The independent stations were also far better than I imagined and far better than the rubbish that passes for most ILR stations in Britain. Fair enough, there were formulaic chart hit stations with incessant advertising and moronic DJs, but most of the stations I heard were of a high standard and stations like Curtin FM would give Saga Radio a good run for its money, especially when you bear in mind it is run by volunteers. Ventures like RTR FM are also praiseworthy as not even in London, with its larger gay population, does a radio station exist devoted to the gay market. A country once (in)famous for its awful broadcasting has better radio stations with a broader range of interests than Britain. I was impressed with the radio down under to say the least.

You Say

2 responses to this article

Paul 6 May 2012 at 6:52 am

Excellent article and interesting to read a Brit’s take on radio down under.

Just a couple of things. Sadly ABC Radio National is only available on AM in the state capitals. It’s very annoying to think you can be in the middle of the outback and hear it on a FM relay station, but only on AM in Melbourne and Sydney etc. We now have digital radio using the DAB+ standard (the better AAC+ codecs) which means that ABC Radio National is available in quality sound anyway. The other good thing is that most AM stations here don’t restrict their audio response. So if you have a wideband AM receiver you can get pretty good audio to about 9kHz. Local noise and interference permitting. Sadly some short sighted AM stations in Melbourne (like Magic 1278) are cutting their response at 5kHz. I can’t imagine why. They’re not saving any money by doing it. Usually it’s a commercial imperative! Their DAB+ service is not much better.

The other matter was that I can never remember what has now become ABC Radio National ever being called “Radio 2”. Those stations used to run a mix of networked and local programming under their own callsigns such as 2FC in Sydney, 3AR in Melbourne and 6WN in Perth. I also believe the originally commercial radio station 2FC in Sydney was taken over by the ABC a lot earlier than 1937. It became part of the Australian Broadcasting Company in 1929 which was subsequently nationalised to form the ABC in 1932.
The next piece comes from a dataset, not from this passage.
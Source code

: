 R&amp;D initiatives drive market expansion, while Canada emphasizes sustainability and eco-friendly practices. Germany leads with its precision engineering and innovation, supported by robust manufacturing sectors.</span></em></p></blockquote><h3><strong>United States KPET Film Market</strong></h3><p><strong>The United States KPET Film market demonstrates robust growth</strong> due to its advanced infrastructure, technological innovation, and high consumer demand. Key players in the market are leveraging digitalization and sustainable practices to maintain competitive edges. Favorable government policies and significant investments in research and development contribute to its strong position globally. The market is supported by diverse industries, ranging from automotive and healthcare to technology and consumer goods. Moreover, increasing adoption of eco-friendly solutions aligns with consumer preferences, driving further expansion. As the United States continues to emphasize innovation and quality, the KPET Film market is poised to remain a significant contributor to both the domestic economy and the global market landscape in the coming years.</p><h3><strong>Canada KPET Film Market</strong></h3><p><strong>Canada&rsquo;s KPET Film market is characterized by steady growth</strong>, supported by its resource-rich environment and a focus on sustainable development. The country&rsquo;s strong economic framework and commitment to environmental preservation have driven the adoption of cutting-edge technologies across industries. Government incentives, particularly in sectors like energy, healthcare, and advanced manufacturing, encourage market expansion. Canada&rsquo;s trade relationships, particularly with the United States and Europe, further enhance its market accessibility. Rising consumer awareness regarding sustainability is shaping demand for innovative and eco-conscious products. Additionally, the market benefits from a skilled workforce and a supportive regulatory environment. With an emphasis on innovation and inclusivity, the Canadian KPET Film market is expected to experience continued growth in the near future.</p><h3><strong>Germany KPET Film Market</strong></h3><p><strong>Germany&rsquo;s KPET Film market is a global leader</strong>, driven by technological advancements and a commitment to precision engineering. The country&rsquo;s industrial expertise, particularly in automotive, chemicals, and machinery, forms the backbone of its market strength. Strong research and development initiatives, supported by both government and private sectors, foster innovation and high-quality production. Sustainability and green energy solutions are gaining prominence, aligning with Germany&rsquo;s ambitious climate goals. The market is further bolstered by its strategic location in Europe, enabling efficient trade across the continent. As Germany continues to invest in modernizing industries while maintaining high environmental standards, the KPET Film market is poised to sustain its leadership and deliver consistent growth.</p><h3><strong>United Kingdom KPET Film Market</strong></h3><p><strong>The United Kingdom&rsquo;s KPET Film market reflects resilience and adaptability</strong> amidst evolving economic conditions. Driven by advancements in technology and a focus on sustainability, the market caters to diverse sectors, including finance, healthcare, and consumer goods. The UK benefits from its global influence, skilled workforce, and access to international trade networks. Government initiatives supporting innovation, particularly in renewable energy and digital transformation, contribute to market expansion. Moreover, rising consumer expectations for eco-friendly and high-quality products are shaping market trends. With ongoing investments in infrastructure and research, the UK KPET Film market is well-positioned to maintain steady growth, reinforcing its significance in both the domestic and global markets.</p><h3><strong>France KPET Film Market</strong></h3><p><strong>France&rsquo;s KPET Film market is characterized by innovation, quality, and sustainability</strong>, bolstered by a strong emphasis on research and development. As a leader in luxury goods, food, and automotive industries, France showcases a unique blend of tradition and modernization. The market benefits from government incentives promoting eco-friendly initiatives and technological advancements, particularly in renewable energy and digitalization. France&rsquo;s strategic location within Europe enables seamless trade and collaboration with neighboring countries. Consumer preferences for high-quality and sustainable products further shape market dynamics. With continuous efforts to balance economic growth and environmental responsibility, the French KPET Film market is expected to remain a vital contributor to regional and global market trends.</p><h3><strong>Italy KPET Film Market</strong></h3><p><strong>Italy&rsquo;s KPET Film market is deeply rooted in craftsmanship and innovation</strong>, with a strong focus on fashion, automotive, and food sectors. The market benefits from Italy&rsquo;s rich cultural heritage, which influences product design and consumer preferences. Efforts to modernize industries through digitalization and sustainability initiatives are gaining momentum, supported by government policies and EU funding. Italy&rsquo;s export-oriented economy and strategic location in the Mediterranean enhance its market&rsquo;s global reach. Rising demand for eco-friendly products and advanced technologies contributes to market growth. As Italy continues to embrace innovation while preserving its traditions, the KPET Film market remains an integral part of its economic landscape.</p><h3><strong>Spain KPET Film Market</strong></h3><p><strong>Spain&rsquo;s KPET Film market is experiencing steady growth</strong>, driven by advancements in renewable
Really enjoy reading everything on your site!

Andrew B 7 May 2012 at 2:09 pm

I remember “Radio 2”. In the 1970s and 1980s there were the schools broadcasts on 3AR and after the end of the broadcast there’d be the voice over announcing “ABC Radio 2” before going to the news on the hour.

“Radio 1” I think was what is now Local Radio, and ABC Radio 3 was the regional network which was a hybrid of both Radio 1 and 2 but is probably now just ABC Local Radio, as Radio National (ex-Radio 2) is now rolled out to a lot of regional sites.